Expedited Approvals of Medicinal Products

Author:

Dr Leticia Monjas-Gómez
Consultant

 

Introduction.

Developing a novel drug, including discovery, nonclinical toxicology studies, and clinical studies, may take many years. Once a Company has generated this comprehensive body of data, the final step prior to regulatory approval is Health Authority review of the marketing authorisation application. 

Review by regulatory authorities to evaluate whether the data support a positive benefit/risk profile takes many months, adding additional time before patients may access approved therapy. Here, we discuss the opportunities that the US Food and Drug Administration (FDA), the European Medicines Agency (EMA) and the Medicines and Healthcare products Regulatory Agency (MHRA) offer in the US, the EU and the UK to expedite the regulatory approval timelines for drugs intended to treat serious diseases and unmet medical needs.

Accelerated Approval (US) and Conditional Approval (EU and UK) are options for applicants to provide preliminary data to Health Authorities in order to support a more limited approval. These pathways are generally reserved for diseases that despite having a significant impact on morbidity and/or mortality are sorely lacking in adequate treatment options, and may be proposed by either the Sponsor or the Health Authority. Additional data are then required to convert these approvals to “full approval.” If additional data do not in fact confirm the earlier promise of benefit, approval may be withdrawn. In addition, in the EU and in the UK, the Exceptional Circumstances approval pathway is available for those applications where it would not be possible or ethical to collect the standard level of evidence typically required to support approval.

Although not an approval pathway, the FDA can use its Emergency Use Authorization (EUA) authority to allow the use of unapproved medical products, or unapproved uses of approved medical products, to diagnose, treat, or prevent serious or life-threatening diseases when certain criteria are met, including that there are no adequate, approved, and available alternatives. Before the FDA can issue an EUA, the US Department of Health and Human Services (HHS) Secretary must make a declaration of an emergency, or a significant potential for an emergency and/or threat, justifying authorization of emergency use for a product.

US Accelerated Approval.

The accelerated approval provisions of the Food and Drug Administration Safety and Innovation Act (FDASIA) in section 506(c) of the Federal Food, Drug, and Cosmetic Act (FD&C Act) provide that FDA may grant accelerated approval to “a product for a serious or life-threatening disease or condition…upon a determination that the product has an effect on a surrogate endpoint that is reasonably likely to predict clinical benefit, or on a clinical endpoint that can be measured earlier than irreversible morbidity or mortality, that is reasonably likely to predict an effect on irreversible morbidity or mortality or other clinical benefit, taking into account the severity, rarity, or prevalence of the condition and the availability or lack of alternative treatments.” 
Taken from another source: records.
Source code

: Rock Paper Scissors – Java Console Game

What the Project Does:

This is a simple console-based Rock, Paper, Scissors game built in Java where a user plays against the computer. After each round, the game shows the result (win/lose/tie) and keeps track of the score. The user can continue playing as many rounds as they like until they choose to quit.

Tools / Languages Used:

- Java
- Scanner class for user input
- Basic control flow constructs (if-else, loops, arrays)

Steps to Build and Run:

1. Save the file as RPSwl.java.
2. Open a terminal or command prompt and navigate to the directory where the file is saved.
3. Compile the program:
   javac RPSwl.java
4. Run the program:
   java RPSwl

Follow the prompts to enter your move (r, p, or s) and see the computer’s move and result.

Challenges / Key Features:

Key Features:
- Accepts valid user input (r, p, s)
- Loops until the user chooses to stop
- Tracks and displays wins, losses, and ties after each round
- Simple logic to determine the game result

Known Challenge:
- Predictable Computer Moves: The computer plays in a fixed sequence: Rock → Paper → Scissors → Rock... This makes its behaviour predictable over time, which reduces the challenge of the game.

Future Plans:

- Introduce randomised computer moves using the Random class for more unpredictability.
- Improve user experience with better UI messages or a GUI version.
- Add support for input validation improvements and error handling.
Therefore, the two types of endpoints that can be used as a basis for accelerated approval are: 

  1. A surrogate endpoint that is considered reasonably likely to predict clinical benefit. A surrogate endpoint used for accelerated approval is a marker - a laboratory measurement, radiographic image, physical sign or other measure that is thought to predict clinical benefit, but is not itself a measure of clinical benefit. 

  2. An intermediate clinical endpoint that can be measured earlier than irreversible morbidity or mortality (IMM) that is reasonably likely to predict an effect on IMM or other clinical benefit.

A clinical benefit is a positive therapeutic effect that is clinically meaningful in the context of a given disease. The clinical benefit must be weighed against a treatment’s risks to determine whether there is an overall benefit for patients (i.e., a positive benefit-risk profile).

The accelerated approval regulations state that accelerated approval is available only for drugs that provide a meaningful therapeutic benefit over existing treatments. FDA generally considers available therapy as a therapy that i) is approved or licensed in the US for the same indication being considered for the new drug, and ii) is relevant to current US standard of care for the indication.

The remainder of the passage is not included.